A: We ran different scenarios for how a society might respond to the pandemic based on a set of actions and their timing. This includes taking no countermeasures, ordering a strict lockdown after some delay and some detection threshold, maintaining the lockdown for a certain duration, easing restrictions and also the level of rigor of following lockdown, social distancing, and mask wearing. In this way we found that the worst case is a situation where a lockdown is ordered late, only partially followed (with less than 80 percent compliance), and lifted too soon.
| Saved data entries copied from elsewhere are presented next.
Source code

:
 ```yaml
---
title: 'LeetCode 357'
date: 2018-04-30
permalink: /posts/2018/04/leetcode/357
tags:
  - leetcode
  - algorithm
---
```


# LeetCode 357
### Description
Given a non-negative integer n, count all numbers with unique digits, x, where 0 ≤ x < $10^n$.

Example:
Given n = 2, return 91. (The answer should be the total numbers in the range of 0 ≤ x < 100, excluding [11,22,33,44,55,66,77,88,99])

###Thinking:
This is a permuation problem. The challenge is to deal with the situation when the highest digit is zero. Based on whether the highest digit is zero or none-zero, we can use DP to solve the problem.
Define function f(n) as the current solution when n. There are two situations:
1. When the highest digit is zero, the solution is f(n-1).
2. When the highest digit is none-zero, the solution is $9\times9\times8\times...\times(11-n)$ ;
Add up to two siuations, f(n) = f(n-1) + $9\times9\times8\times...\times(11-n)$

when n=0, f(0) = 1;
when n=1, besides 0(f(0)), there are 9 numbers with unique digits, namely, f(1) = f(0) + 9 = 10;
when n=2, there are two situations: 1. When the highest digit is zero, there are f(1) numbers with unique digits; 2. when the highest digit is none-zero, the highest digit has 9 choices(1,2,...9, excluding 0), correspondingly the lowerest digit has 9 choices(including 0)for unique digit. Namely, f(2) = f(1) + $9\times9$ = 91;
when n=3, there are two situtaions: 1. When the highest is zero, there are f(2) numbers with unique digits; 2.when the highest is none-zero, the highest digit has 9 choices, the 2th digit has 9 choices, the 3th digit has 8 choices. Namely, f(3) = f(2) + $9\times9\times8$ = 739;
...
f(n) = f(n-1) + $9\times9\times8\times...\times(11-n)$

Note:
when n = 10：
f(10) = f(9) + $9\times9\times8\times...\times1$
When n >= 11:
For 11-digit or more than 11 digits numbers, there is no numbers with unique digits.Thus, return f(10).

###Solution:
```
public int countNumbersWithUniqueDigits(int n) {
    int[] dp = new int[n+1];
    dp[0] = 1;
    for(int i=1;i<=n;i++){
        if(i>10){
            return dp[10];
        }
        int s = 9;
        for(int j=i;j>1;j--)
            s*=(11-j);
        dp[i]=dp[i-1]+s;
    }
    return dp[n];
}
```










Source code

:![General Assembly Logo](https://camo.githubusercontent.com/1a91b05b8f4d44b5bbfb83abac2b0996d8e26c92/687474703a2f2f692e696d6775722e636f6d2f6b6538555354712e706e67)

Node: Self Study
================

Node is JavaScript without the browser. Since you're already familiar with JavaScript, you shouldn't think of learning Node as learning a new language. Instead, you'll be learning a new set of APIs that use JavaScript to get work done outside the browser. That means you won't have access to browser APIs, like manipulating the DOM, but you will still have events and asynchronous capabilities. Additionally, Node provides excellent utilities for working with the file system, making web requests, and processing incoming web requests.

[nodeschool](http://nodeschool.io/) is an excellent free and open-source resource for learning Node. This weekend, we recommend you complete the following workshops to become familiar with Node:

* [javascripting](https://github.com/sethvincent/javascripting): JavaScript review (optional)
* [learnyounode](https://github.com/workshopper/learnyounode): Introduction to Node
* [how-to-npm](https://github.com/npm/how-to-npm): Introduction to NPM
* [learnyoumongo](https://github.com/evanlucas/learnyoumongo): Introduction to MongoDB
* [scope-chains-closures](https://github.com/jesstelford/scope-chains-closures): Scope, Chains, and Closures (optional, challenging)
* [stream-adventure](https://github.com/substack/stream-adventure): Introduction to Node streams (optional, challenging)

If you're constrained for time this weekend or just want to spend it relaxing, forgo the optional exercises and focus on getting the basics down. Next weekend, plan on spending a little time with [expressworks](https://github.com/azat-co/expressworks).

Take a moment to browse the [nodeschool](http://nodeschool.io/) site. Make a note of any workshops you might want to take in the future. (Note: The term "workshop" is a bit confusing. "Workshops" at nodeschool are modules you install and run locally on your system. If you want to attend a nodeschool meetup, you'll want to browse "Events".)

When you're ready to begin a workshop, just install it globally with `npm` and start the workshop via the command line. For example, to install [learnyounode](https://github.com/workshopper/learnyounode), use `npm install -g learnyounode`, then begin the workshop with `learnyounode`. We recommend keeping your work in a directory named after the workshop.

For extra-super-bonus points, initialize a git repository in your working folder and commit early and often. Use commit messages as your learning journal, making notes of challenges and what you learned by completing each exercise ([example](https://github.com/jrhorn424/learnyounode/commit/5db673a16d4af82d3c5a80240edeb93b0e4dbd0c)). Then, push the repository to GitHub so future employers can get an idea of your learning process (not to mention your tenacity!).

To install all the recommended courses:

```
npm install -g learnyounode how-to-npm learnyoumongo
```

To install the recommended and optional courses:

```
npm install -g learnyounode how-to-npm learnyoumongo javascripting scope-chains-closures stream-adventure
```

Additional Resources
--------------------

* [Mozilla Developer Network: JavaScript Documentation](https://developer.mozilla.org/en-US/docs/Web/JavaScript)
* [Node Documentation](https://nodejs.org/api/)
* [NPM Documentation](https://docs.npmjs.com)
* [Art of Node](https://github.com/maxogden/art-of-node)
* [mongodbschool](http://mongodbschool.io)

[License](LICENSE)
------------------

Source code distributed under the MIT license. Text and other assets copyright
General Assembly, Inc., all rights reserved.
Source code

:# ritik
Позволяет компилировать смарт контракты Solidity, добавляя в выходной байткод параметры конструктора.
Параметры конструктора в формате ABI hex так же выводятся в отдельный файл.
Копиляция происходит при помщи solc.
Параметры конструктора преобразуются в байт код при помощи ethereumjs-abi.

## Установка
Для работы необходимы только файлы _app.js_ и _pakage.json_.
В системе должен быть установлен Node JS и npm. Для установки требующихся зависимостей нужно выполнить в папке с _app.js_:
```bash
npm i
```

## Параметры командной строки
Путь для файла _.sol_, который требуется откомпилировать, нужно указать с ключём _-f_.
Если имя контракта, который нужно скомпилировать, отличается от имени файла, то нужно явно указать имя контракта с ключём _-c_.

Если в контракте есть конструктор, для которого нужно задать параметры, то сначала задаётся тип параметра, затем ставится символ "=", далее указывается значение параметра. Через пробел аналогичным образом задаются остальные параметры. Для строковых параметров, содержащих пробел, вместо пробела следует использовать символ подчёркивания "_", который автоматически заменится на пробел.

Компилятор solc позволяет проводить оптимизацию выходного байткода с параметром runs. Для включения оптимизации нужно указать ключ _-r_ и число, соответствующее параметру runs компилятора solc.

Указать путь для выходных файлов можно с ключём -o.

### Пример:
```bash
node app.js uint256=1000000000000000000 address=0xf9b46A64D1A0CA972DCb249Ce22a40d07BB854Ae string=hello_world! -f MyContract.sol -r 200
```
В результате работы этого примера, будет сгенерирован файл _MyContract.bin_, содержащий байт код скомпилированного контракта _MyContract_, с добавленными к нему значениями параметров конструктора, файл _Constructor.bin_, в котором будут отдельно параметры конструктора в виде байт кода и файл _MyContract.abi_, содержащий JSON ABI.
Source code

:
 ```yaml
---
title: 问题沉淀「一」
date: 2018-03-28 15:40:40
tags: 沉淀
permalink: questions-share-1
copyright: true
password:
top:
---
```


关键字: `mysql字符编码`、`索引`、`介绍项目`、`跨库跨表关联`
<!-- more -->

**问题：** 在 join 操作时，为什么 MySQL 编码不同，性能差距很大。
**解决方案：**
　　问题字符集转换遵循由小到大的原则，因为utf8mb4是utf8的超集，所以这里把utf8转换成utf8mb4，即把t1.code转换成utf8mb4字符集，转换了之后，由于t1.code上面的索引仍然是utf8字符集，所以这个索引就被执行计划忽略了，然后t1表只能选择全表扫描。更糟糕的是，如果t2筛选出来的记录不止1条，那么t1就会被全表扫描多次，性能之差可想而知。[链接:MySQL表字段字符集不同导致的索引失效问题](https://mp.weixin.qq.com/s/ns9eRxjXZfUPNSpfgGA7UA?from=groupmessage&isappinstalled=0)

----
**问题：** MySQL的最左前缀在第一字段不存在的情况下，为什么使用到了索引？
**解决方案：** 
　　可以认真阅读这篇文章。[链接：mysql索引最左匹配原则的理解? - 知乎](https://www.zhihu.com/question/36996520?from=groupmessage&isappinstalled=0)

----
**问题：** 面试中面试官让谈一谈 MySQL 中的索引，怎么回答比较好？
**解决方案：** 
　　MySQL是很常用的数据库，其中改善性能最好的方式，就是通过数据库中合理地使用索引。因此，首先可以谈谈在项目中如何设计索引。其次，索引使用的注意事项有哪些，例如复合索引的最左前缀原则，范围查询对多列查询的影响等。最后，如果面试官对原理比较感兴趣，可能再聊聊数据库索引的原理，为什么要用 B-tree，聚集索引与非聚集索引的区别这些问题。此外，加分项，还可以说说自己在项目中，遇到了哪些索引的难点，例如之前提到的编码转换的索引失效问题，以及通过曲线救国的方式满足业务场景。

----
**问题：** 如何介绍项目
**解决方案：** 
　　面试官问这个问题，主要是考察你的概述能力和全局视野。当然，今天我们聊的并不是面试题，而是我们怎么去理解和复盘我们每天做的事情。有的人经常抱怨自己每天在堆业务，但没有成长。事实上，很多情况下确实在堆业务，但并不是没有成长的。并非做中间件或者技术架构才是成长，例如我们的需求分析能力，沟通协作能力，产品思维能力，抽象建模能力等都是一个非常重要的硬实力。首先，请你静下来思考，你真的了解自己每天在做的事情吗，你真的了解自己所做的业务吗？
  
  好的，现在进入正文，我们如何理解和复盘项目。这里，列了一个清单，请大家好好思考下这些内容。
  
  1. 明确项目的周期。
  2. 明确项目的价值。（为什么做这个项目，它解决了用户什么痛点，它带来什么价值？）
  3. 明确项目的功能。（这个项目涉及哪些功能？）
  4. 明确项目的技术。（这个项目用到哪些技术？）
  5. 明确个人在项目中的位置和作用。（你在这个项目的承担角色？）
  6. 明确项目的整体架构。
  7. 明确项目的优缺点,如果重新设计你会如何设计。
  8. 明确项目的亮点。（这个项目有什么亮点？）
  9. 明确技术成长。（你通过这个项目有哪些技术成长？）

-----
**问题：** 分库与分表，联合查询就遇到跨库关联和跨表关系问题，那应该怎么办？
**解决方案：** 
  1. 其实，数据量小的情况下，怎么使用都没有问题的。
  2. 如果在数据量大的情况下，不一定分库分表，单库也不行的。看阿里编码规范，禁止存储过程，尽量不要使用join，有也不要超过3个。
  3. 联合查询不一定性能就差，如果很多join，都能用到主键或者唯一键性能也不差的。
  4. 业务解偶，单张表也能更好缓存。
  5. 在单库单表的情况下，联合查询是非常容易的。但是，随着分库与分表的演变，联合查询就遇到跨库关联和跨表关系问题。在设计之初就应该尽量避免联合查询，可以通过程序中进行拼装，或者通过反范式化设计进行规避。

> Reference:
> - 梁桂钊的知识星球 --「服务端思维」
This situation is close to what we observe in the United States, where we are hit by both extensive loss of human life and economic losses. The reason for this is that the late and only partial implementation of countermeasures allows the disease to become endemic, and leads to both high loss of human life and economic losses. Other countries such as China or Japan ordered strict lockdowns and were able to limit both loss of life and economic damages.
In a nutshell, COVID-19 is a nonlinear control problem with delay and only partial observability—a huge challenge both in theory and in practice.
Since our co-authors are from France, China, Singapore, Norway, and the U.S., we were able to essentially replicate the large variety of responses observed around the world. What we recommend going forward is the creation of an integrated information system at three levels—strategic, tactical, operational—that allows for rapid information flow and optimal responses at both the local and global level. The COVID Pass system at MIT, with weekly testing, health attestations, and detailed views by dorm, building, and department, comes close to what we recommend in this paper.